There were other parameters and areas for engagement. We had to explore technological changes, connectivity issues in the physical and infrastructural sense, innovations, evolving problems in the internet, cyberspace and digitalization, applications in nano and biotechnologies and so on. Seen in this context, Brazil is a natural partner in the developing world with its capacities -material, technological, and intellectual.
Brazil has always been blessed with natural resources. In a world, getting anxious about Water, Brazil has the world’s largest reserves. The Amazon is not only a natural treasure but impacts the sustainability of the earth. In agriculture and animal husbandry, Brazil’s capacity to produce and export is immense, be it sugar or soya or pulses or fruits. Apart from all this nature’s munificence, Brazil as the source for minerals and deep-sea petroleum reserves gives it an assured place in any listing of economically significant nations.

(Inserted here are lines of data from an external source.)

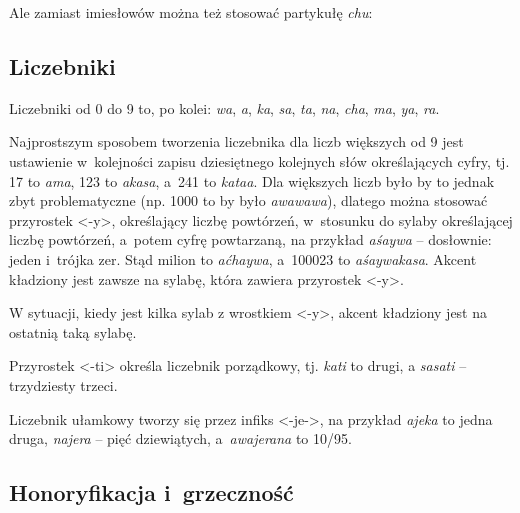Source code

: \begin{spacing}{1.1}

Ale zamiast imiesłowów można też stosować partykułę \emph{chu}:






\subsection{Liczebniki}

Liczebniki od 0 do 9 to, po kolei: \emph{wa}, \emph{a}, \emph{ka}, \emph{sa}, 
\emph{ta}, \emph{na}, \emph{cha}, \emph{ma}, \emph{ya}, \emph{ra}.

Najprostszym sposobem tworzenia liczebnika dla liczb większych od 9 jest 
ustawienie w~kolejności zapisu dziesiętnego kolejnych słów określających cyfry,
tj. 17 to \emph{ama}, 123 to \emph{akasa}, a~241 to \emph{kataa}. Dla większych
liczb było by to jednak zbyt problematyczne (np. 1000 to by było 
\emph{awawawa}), dlatego można stosować przyrostek <-y>, określający liczbę 
powtórzeń, w~stosunku do sylaby określającej liczbę powtórzeń, a~potem cyfrę 
powtarzaną, na przykład \emph{aśaywa} -- dosłownie: jeden i~trójka zer. Stąd 
milion to \emph{aćhaywa}, a~100023 to \emph{aśaywakasa}. Akcent kładziony jest 
zawsze na sylabę, która zawiera przyrostek <-y>.

W sytuacji, kiedy jest kilka sylab z wrostkiem <-y>, akcent kładziony jest na
ostatnią taką sylabę.

Przyrostek <-ti> określa liczebnik porządkowy, tj. \emph{kati} to drugi, 
a \emph{sasati} -- trzydziesty trzeci.

Liczebnik ułamkowy tworzy się przez infiks <-je->, na przykład \emph{ajeka} to 
jedna druga, \emph{najera} -- pięć dziewiątych, a~\emph{awajerana} to 10/95.

\subsection{Honoryfikacja i~grzeczność}


\end{spacing}
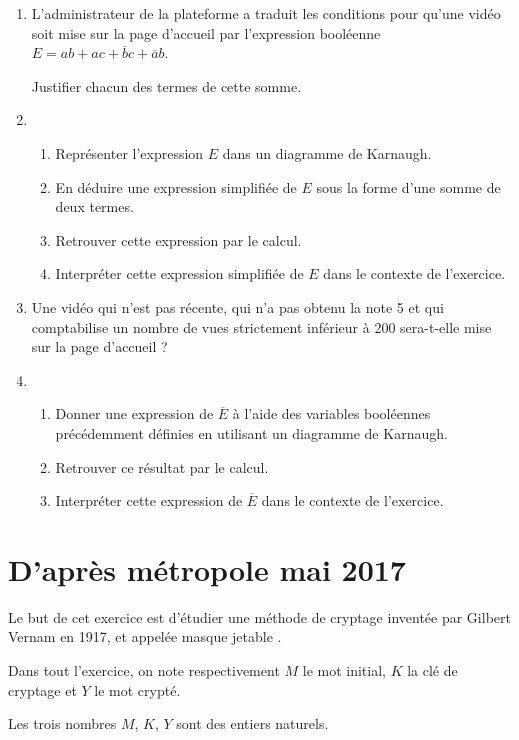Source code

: \documentclass[a4paper,12pt]{article}
\begin{document}
\begin{enumerate}[\bfseries 1.]
    \item L'administrateur de la plateforme a traduit les conditions pour qu'une vidéo soit mise sur la page
    d'accueil par l'expression booléenne $E = ab + a c + \overline{b} c + \overline{a} b$.

    Justifier chacun des termes de cette somme.
    \item
    \begin{enumerate}[\bfseries a.]
        \item Représenter l'expression $E$ dans un diagramme de Karnaugh.
        \item En déduire une expression simplifiée de $E$ sous la forme d'une somme de deux termes.
        \item Retrouver cette expression par le calcul.
        \item Interpréter cette expression simplifiée de $E$ dans le contexte de l'exercice.
    \end{enumerate}
    \item  Une vidéo qui n'est pas récente, qui n'a pas obtenu la note 5 et qui comptabilise un nombre de
    vues strictement inférieur à 200 sera-t-elle mise sur la page d'accueil ?
    \item  \begin{enumerate}[\bfseries a.]
        \item 	Donner une expression de $\overline{E}$ à l'aide des variables booléennes précédemment définies en utilisant un diagramme de Karnaugh.
        \item 	Retrouver ce résultat par le calcul.
        \item 	Interpréter cette expression de $\overline{E}$ dans le contexte de l'exercice.
    \end{enumerate}
\end{enumerate}

\section*{D'après métropole mai 2017}

Le but de cet exercice est d'étudier une méthode de cryptage inventée par Gilbert Vernam en 1917, et appelée \og masque jetable \fg.

Dans tout l'exercice, on note respectivement $M$ le mot initial, $K$ la clé de cryptage et $Y$ le mot crypté.

Les trois nombres $M$, $K$, $Y$ sont des entiers naturels.
\end{document}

Super rich in commodities, as Brazil undoubtedly is, we should not forget its abilities in manufacturing, S&T, and in-services. Here, again, a fair comparison is with India with a number of achievements and ambitions. For instance, Brazil is a rare country in the developing world with aircraft manufacturing at Embraer. As large countries with defence equipment imports worth billions, there are possibilities of working together to develop defence systems indigenously. It is a world leader in ethanol and innovator of flexi-fuel engines for automobiles. The breakthroughs in agricultural research by its prestigious institution Embrapa have been game-changing. Brazilian companies compete with European brands in fashion technology. Looking ahead, the possibilities for partnership includes such varied areas.
A different dimension relates to developmental and social policy research in two countries that are at a similar stage in development. To give some interesting examples, I was stuck a decade ago by Brazil’s highly successful Conditional Cash Transfer program called Bolsa Familia (Family benefit package) that had come to be regarded as a model scheme. For families who met conditions – below the poverty line, children going to schools, having been vaccinated and inoculated, etc., the mother received a benefits package directly in her bank account.
The whole scheme had been well documented and was studied by our experts. To take even a simpler example, the equivalent of Aadhar in terms of an ID card had been designed and in operation for decades. There is much to learn as best practices in these kinds of social programmes between two large and noisy democracies. It is not a surprise that on issues of governance, and on many global issues, our negotiators find it beneficial to work together in international fora.
Is all this just soaring ambition? The Foreign Minister has recently been emphasising our improved record of project implementation and delivery. Even if some of the ideas in the potentially rich agenda get implemented, our cordial relations can acquire greater content.
(B. S. Prakash was India’s Ambassador in Brazil from 2008-12. Views expressed are personal.)